━━━━━ Data shown ━━━━━
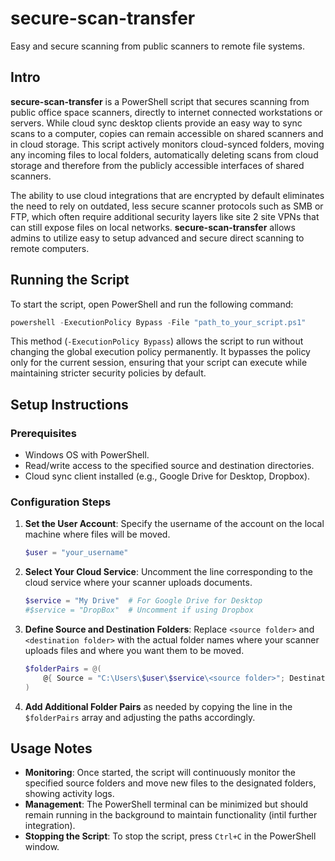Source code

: # secure-scan-transfer

Easy and secure scanning from public scanners to remote file systems.

## Intro

**secure-scan-transfer** is a PowerShell script that secures scanning from public office space scanners, directly to internet connected workstations or servers. While cloud sync desktop clients provide an easy way to sync scans to a computer, copies can remain accessible on shared scanners and in cloud storage. This script actively monitors cloud-synced folders, moving any incoming files to local folders, automatically deleting scans from cloud storage and therefore from the publicly accessible interfaces of shared scanners.

The ability to use cloud integrations that are encrypted by default eliminates the need to rely on outdated, less secure scanner protocols such as SMB or FTP, which often require additional security layers like site 2 site VPNs that can still expose files on local networks. **secure-scan-transfer** allows admins to utilize easy to setup advanced and secure direct scanning to remote computers.

## Running the Script

To start the script, open PowerShell and run the following command:

```powershell
powershell -ExecutionPolicy Bypass -File "path_to_your_script.ps1"
```

This method (`-ExecutionPolicy Bypass`) allows the script to run without changing the global execution policy permanently. It bypasses the policy only for the current session, ensuring that your script can execute while maintaining stricter security policies by default.

## Setup Instructions

### Prerequisites

- Windows OS with PowerShell.
- Read/write access to the specified source and destination directories.
- Cloud sync client installed (e.g., Google Drive for Desktop, Dropbox).

### Configuration Steps

1. **Set the User Account**: Specify the username of the account on the local machine where files will be moved.

    ```powershell
    $user = "your_username"
    ```

2. **Select Your Cloud Service**: Uncomment the line corresponding to the cloud service where your scanner uploads documents.

    ```powershell
    $service = "My Drive"  # For Google Drive for Desktop
    #$service = "DropBox"  # Uncomment if using Dropbox
    ```

3. **Define Source and Destination Folders**: Replace `<source folder>` and `<destination folder>` with the actual folder names where your scanner uploads files and where you want them to be moved.

    ```powershell
    $folderPairs = @(
        @{ Source = "C:\Users\$user\$service\<source folder>"; Destination = "C:\Users\$user\<destination folder>" },
    )
    ```

4. **Add Additional Folder Pairs** as needed by copying the line in the `$folderPairs` array and adjusting the paths accordingly.

## Usage Notes

- **Monitoring**: Once started, the script will continuously monitor the specified source folders and move new files to the designated folders, showing activity logs.
- **Management**: The PowerShell terminal can be minimized but should remain running in the background to maintain functionality (intil further integration).
- **Stopping the Script**: To stop the script, press `Ctrl+C` in the PowerShell window.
━━━━━
* The problem
Look through the entries and return each line that has the word "Uncomment" in it.

* Problem solution
2. **Select Your Cloud Service**: Uncomment the line corresponding to the cloud service where your scanner uploads documents.
    #$service = "DropBox"  # Uncomment if using Dropbox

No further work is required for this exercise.